**PROBLEM TO WORK ON**
The copy must match the data below line for line and contain no images.

**SOURCE MATERIAL**
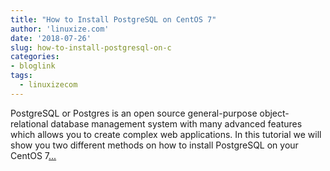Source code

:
 ```yaml
---
title: "How to Install PostgreSQL on CentOS 7"
author: 'linuxize.com'
date: '2018-07-26'
slug: how-to-install-postgresql-on-c
categories:
- bloglink
tags:
  - linuxizecom
---
```


PostgreSQL or Postgres is an open source general-purpose object-relational database management system with many advanced features which allows you to create complex web applications. In this tutorial we will show you two different methods on how to install PostgreSQL on your CentOS 7[... <i class="fas fa-external-link-alt"></i>](https://linuxize.com/post/how-to-install-postgresql-on-centos-7/)

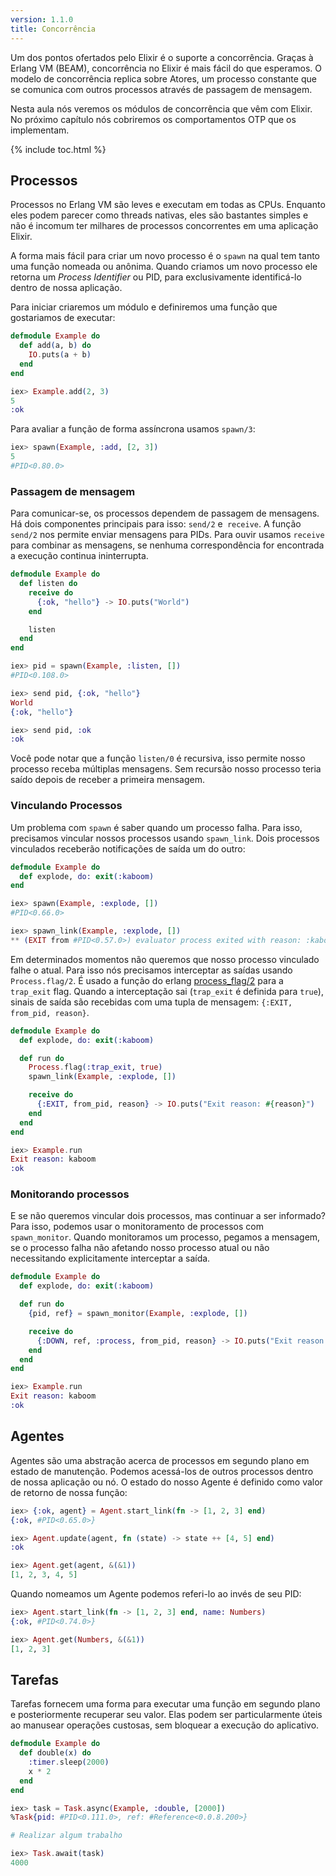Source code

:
 ```yaml
---
version: 1.1.0
title: Concorrência
---
```


Um dos pontos ofertados pelo Elixir é o suporte a concorrência. Graças à Erlang VM (BEAM), concorrência no Elixir é mais fácil do que esperamos. O modelo de concorrência replica sobre Atores, um processo constante que se comunica com outros processos através de passagem de mensagem. 

Nesta aula nós veremos os módulos de concorrência que vêm com Elixir. No próximo capítulo nós cobriremos os comportamentos OTP que os implementam.

{% include toc.html %}

## Processos

Processos no Erlang VM são leves e executam em todas as CPUs. Enquanto eles podem parecer como threads nativas, eles são bastantes simples e não é incomum ter milhares de processos concorrentes em uma aplicação Elixir.

A forma mais fácil para criar um novo processo é o `spawn` na qual tem tanto uma função nomeada ou anônima. Quando criamos um novo processo ele retorna um _Process Identifier_ ou PID, para exclusivamente identificá-lo dentro de nossa aplicação.

Para iniciar criaremos um módulo e definiremos uma função que gostariamos de executar:

```elixir
defmodule Example do
  def add(a, b) do
    IO.puts(a + b)
  end
end

iex> Example.add(2, 3)
5
:ok
```

Para avaliar a função de forma assíncrona usamos `spawn/3`:

```elixir
iex> spawn(Example, :add, [2, 3])
5
#PID<0.80.0>
```

### Passagem de mensagem

Para comunicar-se, os processos dependem de passagem de mensagens. Há dois componentes principais para isso: `send/2` e` receive`. A função `send/2` nos permite enviar mensagens para PIDs. Para ouvir usamos `receive` para combinar as mensagens, se nenhuma correspondência for encontrada a execução continua ininterrupta.

```elixir
defmodule Example do
  def listen do
    receive do
      {:ok, "hello"} -> IO.puts("World")
    end

    listen
  end
end

iex> pid = spawn(Example, :listen, [])
#PID<0.108.0>

iex> send pid, {:ok, "hello"}
World
{:ok, "hello"}

iex> send pid, :ok
:ok
```

Você pode notar que a função `listen/0` é recursiva, isso permite nosso processo receba múltiplas mensagens. Sem recursão nosso processo teria saído depois de receber a primeira mensagem.

### Vinculando Processos

Um problema com `spawn` é saber quando um processo falha. Para isso, precisamos vincular nossos processos usando `spawn_link`. Dois processos vinculados receberão notificações de saída um do outro:

```elixir
defmodule Example do
  def explode, do: exit(:kaboom)
end

iex> spawn(Example, :explode, [])
#PID<0.66.0>

iex> spawn_link(Example, :explode, [])
** (EXIT from #PID<0.57.0>) evaluator process exited with reason: :kaboom
```

Em determinados momentos não queremos que nosso processo vinculado falhe o atual. Para isso nós precisamos interceptar as saídas usando `Process.flag/2`. É usado a função do erlang [process_flag/2](http://erlang.org/doc/man/erlang.html#process_flag-2) para a `trap_exit` flag. Quando a interceptação sai (`trap_exit` é definida para `true`), sinais de saída são recebidas com uma tupla de mensagem: `{:EXIT, from_pid, reason}`.

```elixir
defmodule Example do
  def explode, do: exit(:kaboom)

  def run do
    Process.flag(:trap_exit, true)
    spawn_link(Example, :explode, [])

    receive do
      {:EXIT, from_pid, reason} -> IO.puts("Exit reason: #{reason}")
    end
  end
end

iex> Example.run
Exit reason: kaboom
:ok
```

### Monitorando processos

E se não queremos vincular dois processos, mas continuar a ser informado? Para isso, podemos usar o monitoramento de processos com `spawn_monitor`. Quando monitoramos um processo, pegamos a mensagem, se o processo falha não afetando nosso processo atual ou não necessitando explicitamente interceptar a saída.

```elixir
defmodule Example do
  def explode, do: exit(:kaboom)

  def run do
    {pid, ref} = spawn_monitor(Example, :explode, [])

    receive do
      {:DOWN, ref, :process, from_pid, reason} -> IO.puts("Exit reason: #{reason}")
    end
  end
end

iex> Example.run
Exit reason: kaboom
:ok
```

## Agentes

Agentes são uma abstração acerca de processos em segundo plano em estado de manutenção. Podemos acessá-los de outros processos dentro de nossa aplicação ou nó. O estado do nosso Agente é definido como valor de retorno de nossa função: 

```elixir
iex> {:ok, agent} = Agent.start_link(fn -> [1, 2, 3] end)
{:ok, #PID<0.65.0>}

iex> Agent.update(agent, fn (state) -> state ++ [4, 5] end)
:ok

iex> Agent.get(agent, &(&1))
[1, 2, 3, 4, 5]
```

Quando nomeamos um Agente podemos referi-lo ao invés de seu PID:

```elixir
iex> Agent.start_link(fn -> [1, 2, 3] end, name: Numbers)
{:ok, #PID<0.74.0>}

iex> Agent.get(Numbers, &(&1))
[1, 2, 3]
```

## Tarefas

Tarefas fornecem uma forma para executar uma função em segundo plano e posteriormente recuperar seu valor. Elas podem ser particularmente úteis ao manusear operações custosas, sem bloquear a execução do aplicativo.

```elixir
defmodule Example do
  def double(x) do
    :timer.sleep(2000)
    x * 2
  end
end

iex> task = Task.async(Example, :double, [2000])
%Task{pid: #PID<0.111.0>, ref: #Reference<0.0.8.200>}

# Realizar algum trabalho

iex> Task.await(task)
4000
```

**THE COMPLETED TASK**
Source code

:
 ```yaml
---
title: "How to Install PostgreSQL on CentOS 7"
author: 'linuxize.com'
date: '2018-07-26'
slug: how-to-install-postgresql-on-c
categories:
- bloglink
tags:
  - linuxizecom
---
```


PostgreSQL or Postgres is an open source general-purpose object-relational database management system with many advanced features which allows you to create complex web applications. In this tutorial we will show you two different methods on how to install PostgreSQL on your CentOS 7[... <i class="fas fa-external-link-alt"></i>](https://linuxize.com/post/how-to-install-postgresql-on-centos-7/)

Source code

:
 ```yaml
---
version: 1.1.0
title: Concorrência
---
```


Um dos pontos ofertados pelo Elixir é o suporte a concorrência. Graças à Erlang VM (BEAM), concorrência no Elixir é mais fácil do que esperamos. O modelo de concorrência replica sobre Atores, um processo constante que se comunica com outros processos através de passagem de mensagem. 

Nesta aula nós veremos os módulos de concorrência que vêm com Elixir. No próximo capítulo nós cobriremos os comportamentos OTP que os implementam.

{% include toc.html %}

## Processos

Processos no Erlang VM são leves e executam em todas as CPUs. Enquanto eles podem parecer como threads nativas, eles são bastantes simples e não é incomum ter milhares de processos concorrentes em uma aplicação Elixir.

A forma mais fácil para criar um novo processo é o `spawn` na qual tem tanto uma função nomeada ou anônima. Quando criamos um novo processo ele retorna um _Process Identifier_ ou PID, para exclusivamente identificá-lo dentro de nossa aplicação.

Para iniciar criaremos um módulo e definiremos uma função que gostariamos de executar:

```elixir
defmodule Example do
  def add(a, b) do
    IO.puts(a + b)
  end
end

iex> Example.add(2, 3)
5
:ok
```

Para avaliar a função de forma assíncrona usamos `spawn/3`:

```elixir
iex> spawn(Example, :add, [2, 3])
5
#PID<0.80.0>
```

### Passagem de mensagem

Para comunicar-se, os processos dependem de passagem de mensagens. Há dois componentes principais para isso: `send/2` e` receive`. A função `send/2` nos permite enviar mensagens para PIDs. Para ouvir usamos `receive` para combinar as mensagens, se nenhuma correspondência for encontrada a execução continua ininterrupta.

```elixir
defmodule Example do
  def listen do
    receive do
      {:ok, "hello"} -> IO.puts("World")
    end

    listen
  end
end

iex> pid = spawn(Example, :listen, [])
#PID<0.108.0>

iex> send pid, {:ok, "hello"}
World
{:ok, "hello"}

iex> send pid, :ok
:ok
```

Você pode notar que a função `listen/0` é recursiva, isso permite nosso processo receba múltiplas mensagens. Sem recursão nosso processo teria saído depois de receber a primeira mensagem.

### Vinculando Processos

Um problema com `spawn` é saber quando um processo falha. Para isso, precisamos vincular nossos processos usando `spawn_link`. Dois processos vinculados receberão notificações de saída um do outro:

```elixir
defmodule Example do
  def explode, do: exit(:kaboom)
end

iex> spawn(Example, :explode, [])
#PID<0.66.0>

iex> spawn_link(Example, :explode, [])
** (EXIT from #PID<0.57.0>) evaluator process exited with reason: :kaboom
```

Em determinados momentos não queremos que nosso processo vinculado falhe o atual. Para isso nós precisamos interceptar as saídas usando `Process.flag/2`. É usado a função do erlang [process_flag/2](http://erlang.org/doc/man/erlang.html#process_flag-2) para a `trap_exit` flag. Quando a interceptação sai (`trap_exit` é definida para `true`), sinais de saída são recebidas com uma tupla de mensagem: `{:EXIT, from_pid, reason}`.

```elixir
defmodule Example do
  def explode, do: exit(:kaboom)

  def run do
    Process.flag(:trap_exit, true)
    spawn_link(Example, :explode, [])

    receive do
      {:EXIT, from_pid, reason} -> IO.puts("Exit reason: #{reason}")
    end
  end
end

iex> Example.run
Exit reason: kaboom
:ok
```

### Monitorando processos

E se não queremos vincular dois processos, mas continuar a ser informado? Para isso, podemos usar o monitoramento de processos com `spawn_monitor`. Quando monitoramos um processo, pegamos a mensagem, se o processo falha não afetando nosso processo atual ou não necessitando explicitamente interceptar a saída.

```elixir
defmodule Example do
  def explode, do: exit(:kaboom)

  def run do
    {pid, ref} = spawn_monitor(Example, :explode, [])

    receive do
      {:DOWN, ref, :process, from_pid, reason} -> IO.puts("Exit reason: #{reason}")
    end
  end
end

iex> Example.run
Exit reason: kaboom
:ok
```

## Agentes

Agentes são uma abstração acerca de processos em segundo plano em estado de manutenção. Podemos acessá-los de outros processos dentro de nossa aplicação ou nó. O estado do nosso Agente é definido como valor de retorno de nossa função: 

```elixir
iex> {:ok, agent} = Agent.start_link(fn -> [1, 2, 3] end)
{:ok, #PID<0.65.0>}

iex> Agent.update(agent, fn (state) -> state ++ [4, 5] end)
:ok

iex> Agent.get(agent, &(&1))
[1, 2, 3, 4, 5]
```

Quando nomeamos um Agente podemos referi-lo ao invés de seu PID:

```elixir
iex> Agent.start_link(fn -> [1, 2, 3] end, name: Numbers)
{:ok, #PID<0.74.0>}

iex> Agent.get(Numbers, &(&1))
[1, 2, 3]
```

## Tarefas

Tarefas fornecem uma forma para executar uma função em segundo plano e posteriormente recuperar seu valor. Elas podem ser particularmente úteis ao manusear operações custosas, sem bloquear a execução do aplicativo.

```elixir
defmodule Example do
  def double(x) do
    :timer.sleep(2000)
    x * 2
  end
end

iex> task = Task.async(Example, :double, [2000])
%Task{pid: #PID<0.111.0>, ref: #Reference<0.0.8.200>}

# Realizar algum trabalho

iex> Task.await(task)
4000
```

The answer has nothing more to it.